PROBLEM REQUIREMENTS:
All lines from the one that mentions "## UPROPERTY Specifiers Cheat Sheet" through the last of the entries below must be copied exactly, with both ends kept.

[[ WORKING DATA, beginning ]]

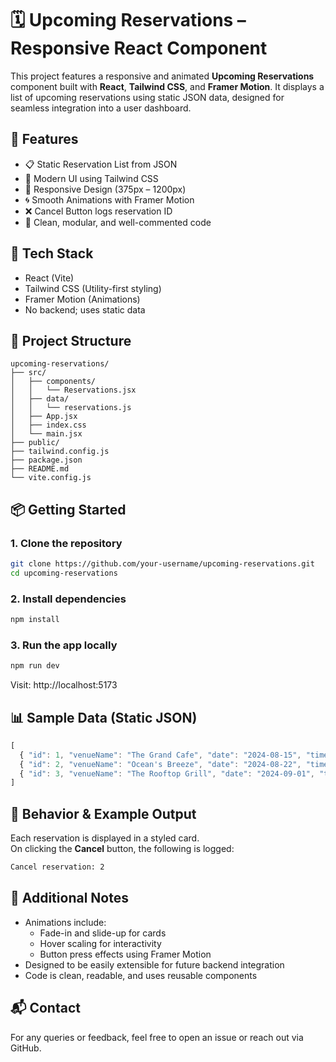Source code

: # 🗓️ Upcoming Reservations – Responsive React Component

This project features a responsive and animated **Upcoming Reservations** component built with **React**, **Tailwind CSS**, and **Framer Motion**. It displays a list of upcoming reservations using static JSON data, designed for seamless integration into a user dashboard.

## 🚀 Features

- 📋 Static Reservation List from JSON  
- 🎨 Modern UI using Tailwind CSS  
- 📱 Responsive Design (375px – 1200px)  
- 🌀 Smooth Animations with Framer Motion  
- ❌ Cancel Button logs reservation ID  
- 🔧 Clean, modular, and well-commented code  

## 🧱 Tech Stack

- React (Vite)  
- Tailwind CSS (Utility-first styling)  
- Framer Motion (Animations)  
- No backend; uses static data  

## 📁 Project Structure

```
upcoming-reservations/
├── src/
│   ├── components/
│   │   └── Reservations.jsx
│   ├── data/
│   │   └── reservations.js
│   ├── App.jsx
│   ├── index.css
│   └── main.jsx
├── public/
├── tailwind.config.js
├── package.json
├── README.md
└── vite.config.js
```

## 📦 Getting Started

### 1. Clone the repository
```bash
git clone https://github.com/your-username/upcoming-reservations.git
cd upcoming-reservations
```

### 2. Install dependencies
```bash
npm install
```

### 3. Run the app locally
```bash
npm run dev
```

Visit: http://localhost:5173

## 📊 Sample Data (Static JSON)

```js
[
  { "id": 1, "venueName": "The Grand Cafe", "date": "2024-08-15", "time": "19:00", "partySize": 2, "status": "Confirmed" },
  { "id": 2, "venueName": "Ocean's Breeze", "date": "2024-08-22", "time": "20:30", "partySize": 4, "status": "Confirmed" },
  { "id": 3, "venueName": "The Rooftop Grill", "date": "2024-09-01", "time": "18:00", "partySize": 5, "status": "Pending" }
]
```

## 🧪 Behavior & Example Output

Each reservation is displayed in a styled card.  
On clicking the **Cancel** button, the following is logged:

```bash
Cancel reservation: 2
```

## 🧠 Additional Notes

- Animations include:
  - Fade-in and slide-up for cards
  - Hover scaling for interactivity
  - Button press effects using Framer Motion
- Designed to be easily extensible for future backend integration
- Code is clean, readable, and uses reusable components
 
## 📬 Contact

For any queries or feedback, feel free to open an issue or reach out via GitHub.
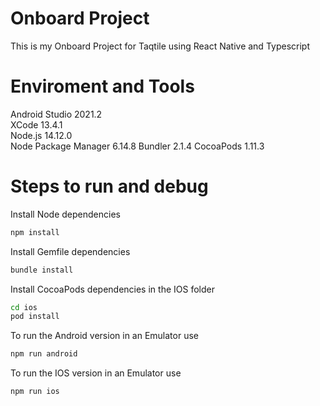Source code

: # Onboard Project

This is my Onboard Project for Taqtile using React Native and Typescript

# Enviroment and Tools

Android Studio 2021.2  
XCode 13.4.1  
Node.js 14.12.0  
Node Package Manager 6.14.8
Bundler 2.1.4
CocoaPods 1.11.3

# Steps to run and debug

Install Node dependencies

```bash
npm install
```

Install Gemfile dependencies

```bash
bundle install
```

Install CocoaPods dependencies in the IOS folder

```bash
cd ios
pod install
```

To run the Android version in an Emulator use

```bash
npm run android
```

To run the IOS version in an Emulator use

```bash
npm run ios
```
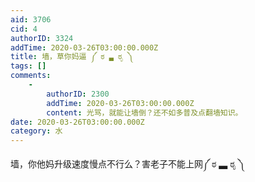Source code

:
 ```yaml
---
aid: 3706
cid: 4
authorID: 3324
addTime: 2020-03-26T03:00:00.000Z
title: 墙，草你妈逼 ༼ ಠ ▃ ಠೃ ༽
tags: []
comments:
    -
        authorID: 2300
        addTime: 2020-03-26T03:00:00.000Z
        content: 光骂，就能让墙倒？还不如多普及点翻墙知识。
date: 2020-03-26T03:00:00.000Z
category: 水
---
```


墙，你他妈升级速度慢点不行么？害老子不能上网༼ ಠ ▃ ಠೃ ༽
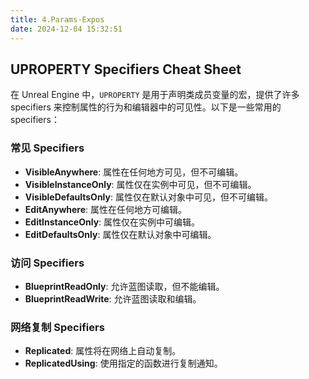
 ```yaml
---
title: 4.Params-Expos
date: 2024-12-04 15:32:51
---
```


## UPROPERTY Specifiers Cheat Sheet

在 Unreal Engine 中，`UPROPERTY` 是用于声明类成员变量的宏，提供了许多 specifiers 来控制属性的行为和编辑器中的可见性。以下是一些常用的 specifiers：

### 常见 Specifiers

- **VisibleAnywhere**: 属性在任何地方可见，但不可编辑。
- **VisibleInstanceOnly**: 属性仅在实例中可见，但不可编辑。
- **VisibleDefaultsOnly**: 属性仅在默认对象中可见，但不可编辑。
- **EditAnywhere**: 属性在任何地方可编辑。
- **EditInstanceOnly**: 属性仅在实例中可编辑。
- **EditDefaultsOnly**: 属性仅在默认对象中可编辑。

### 访问 Specifiers

- **BlueprintReadOnly**: 允许蓝图读取，但不能编辑。
- **BlueprintReadWrite**: 允许蓝图读取和编辑。

### 网络复制 Specifiers

- **Replicated**: 属性将在网络上自动复制。
- **ReplicatedUsing**: 使用指定的函数进行复制通知。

[[ WORKING DATA, end ]]

RESPONSE TO THIS EXERCISE:
## UPROPERTY Specifiers Cheat Sheet

在 Unreal Engine 中，`UPROPERTY` 是用于声明类成员变量的宏，提供了许多 specifiers 来控制属性的行为和编辑器中的可见性。以下是一些常用的 specifiers：

### 常见 Specifiers

- **VisibleAnywhere**: 属性在任何地方可见，但不可编辑。
- **VisibleInstanceOnly**: 属性仅在实例中可见，但不可编辑。
- **VisibleDefaultsOnly**: 属性仅在默认对象中可见，但不可编辑。
- **EditAnywhere**: 属性在任何地方可编辑。
- **EditInstanceOnly**: 属性仅在实例中可编辑。
- **EditDefaultsOnly**: 属性仅在默认对象中可编辑。

### 访问 Specifiers

- **BlueprintReadOnly**: 允许蓝图读取，但不能编辑。
- **BlueprintReadWrite**: 允许蓝图读取和编辑。

### 网络复制 Specifiers

- **Replicated**: 属性将在网络上自动复制。
- **ReplicatedUsing**: 使用指定的函数进行复制通知。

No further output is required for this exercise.